START EXTRACTED DATA

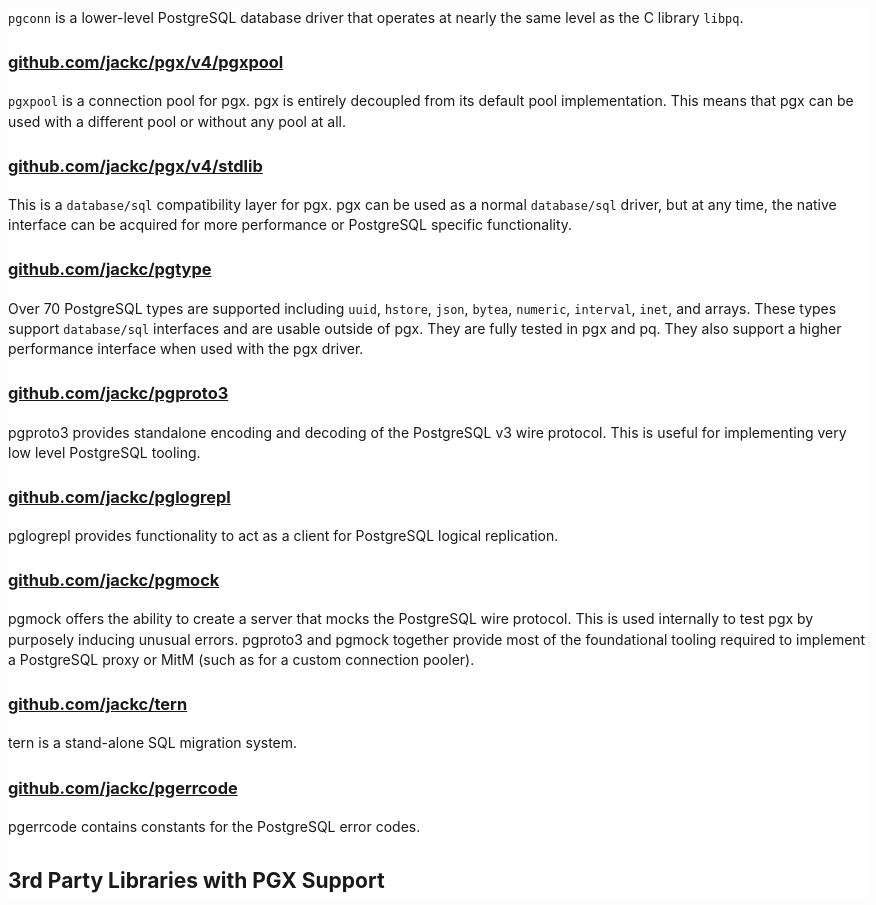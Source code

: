 `pgconn` is a lower-level PostgreSQL database driver that operates at nearly the same level as the C library `libpq`.

### [github.com/jackc/pgx/v4/pgxpool](https://github.com/jackc/pgx/tree/master/pgxpool)

`pgxpool` is a connection pool for pgx. pgx is entirely decoupled from its default pool implementation. This means that pgx can be used with a different pool or without any pool at all.

### [github.com/jackc/pgx/v4/stdlib](https://github.com/jackc/pgx/tree/master/stdlib)

This is a `database/sql` compatibility layer for pgx. pgx can be used as a normal `database/sql` driver, but at any time, the native interface can be acquired for more performance or PostgreSQL specific functionality.

### [github.com/jackc/pgtype](https://github.com/jackc/pgtype)

Over 70 PostgreSQL types are supported including `uuid`, `hstore`, `json`, `bytea`, `numeric`, `interval`, `inet`, and arrays. These types support `database/sql` interfaces and are usable outside of pgx. They are fully tested in pgx and pq. They also support a higher performance interface when used with the pgx driver.

### [github.com/jackc/pgproto3](https://github.com/jackc/pgproto3)

pgproto3 provides standalone encoding and decoding of the PostgreSQL v3 wire protocol. This is useful for implementing very low level PostgreSQL tooling.

### [github.com/jackc/pglogrepl](https://github.com/jackc/pglogrepl)

pglogrepl provides functionality to act as a client for PostgreSQL logical replication.

### [github.com/jackc/pgmock](https://github.com/jackc/pgmock)

pgmock offers the ability to create a server that mocks the PostgreSQL wire protocol. This is used internally to test pgx by purposely inducing unusual errors. pgproto3 and pgmock together provide most of the foundational tooling required to implement a PostgreSQL proxy or MitM (such as for a custom connection pooler).

### [github.com/jackc/tern](https://github.com/jackc/tern)

tern is a stand-alone SQL migration system.

### [github.com/jackc/pgerrcode](https://github.com/jackc/pgerrcode)

pgerrcode contains constants for the PostgreSQL error codes.

## 3rd Party Libraries with PGX Support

END EXTRACTED DATA

Exactly as written, give the entries above again, with no images.

Source code

: `pgconn` is a lower-level PostgreSQL database driver that operates at nearly the same level as the C library `libpq`.

### [github.com/jackc/pgx/v4/pgxpool](https://github.com/jackc/pgx/tree/master/pgxpool)

`pgxpool` is a connection pool for pgx. pgx is entirely decoupled from its default pool implementation. This means that pgx can be used with a different pool or without any pool at all.

### [github.com/jackc/pgx/v4/stdlib](https://github.com/jackc/pgx/tree/master/stdlib)

This is a `database/sql` compatibility layer for pgx. pgx can be used as a normal `database/sql` driver, but at any time, the native interface can be acquired for more performance or PostgreSQL specific functionality.

### [github.com/jackc/pgtype](https://github.com/jackc/pgtype)

Over 70 PostgreSQL types are supported including `uuid`, `hstore`, `json`, `bytea`, `numeric`, `interval`, `inet`, and arrays. These types support `database/sql` interfaces and are usable outside of pgx. They are fully tested in pgx and pq. They also support a higher performance interface when used with the pgx driver.

### [github.com/jackc/pgproto3](https://github.com/jackc/pgproto3)

pgproto3 provides standalone encoding and decoding of the PostgreSQL v3 wire protocol. This is useful for implementing very low level PostgreSQL tooling.

### [github.com/jackc/pglogrepl](https://github.com/jackc/pglogrepl)

pglogrepl provides functionality to act as a client for PostgreSQL logical replication.

### [github.com/jackc/pgmock](https://github.com/jackc/pgmock)

pgmock offers the ability to create a server that mocks the PostgreSQL wire protocol. This is used internally to test pgx by purposely inducing unusual errors. pgproto3 and pgmock together provide most of the foundational tooling required to implement a PostgreSQL proxy or MitM (such as for a custom connection pooler).

### [github.com/jackc/tern](https://github.com/jackc/tern)

tern is a stand-alone SQL migration system.

### [github.com/jackc/pgerrcode](https://github.com/jackc/pgerrcode)

pgerrcode contains constants for the PostgreSQL error codes.

## 3rd Party Libraries with PGX Support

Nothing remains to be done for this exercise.